Последние 10 - 15 лет группа шведских ученых, возглавляемая J.Wahren активно разрабатывает проблему физиологической роли С-пептида, его синтеза и возможности применения в клинике с целью проведения патогенетической профилактики и терапии сосудистых осложнений са харного диабета. Известно, что С-пептид отщепляется от молекулы проинсу-лина в момент освобождения активной формы инсулина. Ранее он считался биологически неактивным. Однако в течение последних 5 лет ряд исследователей продемонстрировали, что использование С-пептида коротким курсом (1-3 кратно с интервалом в 60 минут) уменьшают гломерулярную гиперфункцию, увеличивают утилизацию глюкозы. Более длительная терапия в течение 1-3 месяцев приводит к полному купированию проявлений диабетической нефропатии [153, 152,154].
Диагностика диабетической нефропатии В соответствии с международными стандартами наиболее ранним и надежным маркером начинающейся ДН является альбуминурия. Измерение низких концентраций альбумина в моче впервые было произведено Н. Keen радиоиммунологическим методом еще в 1960 году. Использование данного метода для диагностики начальной ДН в клинической практике стало возможным только в 80-х годах прошлого столетия.
В норме низкомолекулярные белки почти полностью реабсорбируются в проксимальных канальцах почек. Поэтому, потеря альбумина с мочой не должна превышать 30 мг за сутки. Потеря альбумина от 30 до 300 мг за сутки расценивается, как микроальбуминурия, свыше 300 мг /сутки - макроальбуминурия.
Альбуминурия выявляется на 3 стадии развития ДН. Первоначально альбуминурия выявляется в отдельных порциях мочи. Поэтому для выявления персистирующей альбуминурии проводится исследование трех порций мочи, собранной в разные дни. Диагноз ДН в стадии персистирующей альбуминурии правомерен при выявлении альбуминов в двух из трех порций мочи. Для исследования используется утренние порции мочи. После выявления альбуминурии необходимо исключить сопутствующие заболевания почек или почевыводящих путей, вульвитов у девочек.
В поликлинических условиях для скрининга ДН удобен способ исследования соотношения альбумина к креатинину, устраняющий необходимость сбора мочи в течение суток для определения суточного диуреза. В норме соотношение альбумин/креатинин не должно превышает 2,5. Диагноз начальной нефропатии устанавливается при превышении этого значения.

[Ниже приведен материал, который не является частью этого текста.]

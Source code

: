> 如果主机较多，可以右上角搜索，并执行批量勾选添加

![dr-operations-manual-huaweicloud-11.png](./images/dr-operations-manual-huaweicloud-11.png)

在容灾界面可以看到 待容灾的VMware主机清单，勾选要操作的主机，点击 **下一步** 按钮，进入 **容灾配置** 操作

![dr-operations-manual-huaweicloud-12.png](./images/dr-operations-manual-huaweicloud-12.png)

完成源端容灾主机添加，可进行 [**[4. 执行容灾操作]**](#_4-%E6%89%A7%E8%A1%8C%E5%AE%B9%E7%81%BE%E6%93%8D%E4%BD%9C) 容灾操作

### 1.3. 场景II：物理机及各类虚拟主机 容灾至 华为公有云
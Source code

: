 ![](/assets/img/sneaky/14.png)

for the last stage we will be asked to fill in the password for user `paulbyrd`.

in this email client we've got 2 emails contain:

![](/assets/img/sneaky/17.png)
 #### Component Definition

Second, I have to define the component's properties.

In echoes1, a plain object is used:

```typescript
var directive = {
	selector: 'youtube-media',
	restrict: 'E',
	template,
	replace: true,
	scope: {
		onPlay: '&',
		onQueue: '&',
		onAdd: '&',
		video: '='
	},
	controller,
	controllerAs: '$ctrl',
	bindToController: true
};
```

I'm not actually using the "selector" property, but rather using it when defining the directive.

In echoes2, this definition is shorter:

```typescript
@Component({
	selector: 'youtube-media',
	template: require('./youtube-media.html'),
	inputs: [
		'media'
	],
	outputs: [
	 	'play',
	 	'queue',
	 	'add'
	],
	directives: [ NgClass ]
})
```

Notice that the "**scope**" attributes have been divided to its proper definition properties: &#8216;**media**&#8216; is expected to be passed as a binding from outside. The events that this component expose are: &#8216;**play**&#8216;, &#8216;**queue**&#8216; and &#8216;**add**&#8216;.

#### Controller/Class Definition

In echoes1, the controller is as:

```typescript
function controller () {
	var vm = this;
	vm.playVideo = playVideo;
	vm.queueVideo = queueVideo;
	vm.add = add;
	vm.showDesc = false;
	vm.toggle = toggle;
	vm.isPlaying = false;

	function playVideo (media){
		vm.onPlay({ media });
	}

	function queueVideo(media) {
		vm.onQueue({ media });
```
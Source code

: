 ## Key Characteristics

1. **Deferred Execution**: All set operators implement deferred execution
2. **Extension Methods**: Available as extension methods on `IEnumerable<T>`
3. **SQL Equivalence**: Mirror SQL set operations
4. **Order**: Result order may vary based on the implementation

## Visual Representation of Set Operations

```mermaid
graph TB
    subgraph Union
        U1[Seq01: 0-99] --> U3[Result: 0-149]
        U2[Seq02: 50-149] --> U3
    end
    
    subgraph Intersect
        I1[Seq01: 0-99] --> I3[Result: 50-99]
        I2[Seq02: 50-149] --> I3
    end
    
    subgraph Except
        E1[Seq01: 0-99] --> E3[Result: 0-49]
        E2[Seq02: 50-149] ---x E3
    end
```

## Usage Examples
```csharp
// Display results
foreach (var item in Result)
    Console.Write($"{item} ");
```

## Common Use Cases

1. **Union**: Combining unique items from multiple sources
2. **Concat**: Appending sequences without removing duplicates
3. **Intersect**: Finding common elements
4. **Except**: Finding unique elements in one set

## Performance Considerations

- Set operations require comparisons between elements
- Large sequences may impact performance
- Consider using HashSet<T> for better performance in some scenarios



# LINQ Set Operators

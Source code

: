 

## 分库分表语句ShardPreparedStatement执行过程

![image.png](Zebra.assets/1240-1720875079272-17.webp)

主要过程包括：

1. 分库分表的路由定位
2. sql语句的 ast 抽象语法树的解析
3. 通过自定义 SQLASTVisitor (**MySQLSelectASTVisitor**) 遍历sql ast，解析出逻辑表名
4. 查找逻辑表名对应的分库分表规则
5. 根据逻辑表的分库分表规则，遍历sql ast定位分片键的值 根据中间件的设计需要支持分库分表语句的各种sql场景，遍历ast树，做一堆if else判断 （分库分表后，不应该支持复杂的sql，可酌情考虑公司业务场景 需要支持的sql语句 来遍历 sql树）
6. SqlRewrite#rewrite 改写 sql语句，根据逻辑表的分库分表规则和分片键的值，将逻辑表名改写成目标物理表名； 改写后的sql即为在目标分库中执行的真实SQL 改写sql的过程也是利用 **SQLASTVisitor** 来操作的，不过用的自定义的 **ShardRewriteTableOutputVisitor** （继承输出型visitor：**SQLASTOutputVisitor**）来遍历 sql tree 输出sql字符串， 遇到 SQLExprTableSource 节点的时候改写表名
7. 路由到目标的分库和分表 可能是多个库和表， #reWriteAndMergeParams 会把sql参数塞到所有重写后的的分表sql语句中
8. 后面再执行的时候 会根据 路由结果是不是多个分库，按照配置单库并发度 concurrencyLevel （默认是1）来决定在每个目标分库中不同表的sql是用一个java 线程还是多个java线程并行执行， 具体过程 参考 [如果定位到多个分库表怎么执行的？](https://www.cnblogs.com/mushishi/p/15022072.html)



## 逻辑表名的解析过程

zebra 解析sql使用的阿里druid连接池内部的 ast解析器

Критерием для начала скрининга ДН является возраст пациентов, продолжительность заболевания сахарным диабетом, качество компенсации углеводного обмена по уровню гликированного гемоглобина (НВА1с). У детей младше пубертатного возраста это 4-5 лет от манифестации СД (при плохой компенсации углеводного обмена, когда НВА1с выше 8% через 2-3 года от манифестации СД). У детей пубетратного возраста и подростков - через 1-2 года от начала инсулинотерапии.
Кратность исследований определяется стадией ДН. До выявления постоянной микроальбуминурии исследования проводятся 1-2 раза в год. Диагностика начальной ДН в стадии постоянной микроальбуминурии требует начала терапии, что определяет необходимость увеличения кратности исследований до 3-4 раз в год. При выявлении клинической стадии ДН рекомендуется проведение скрининга диабетической ретинопатии и дистальной поли-нейропатии.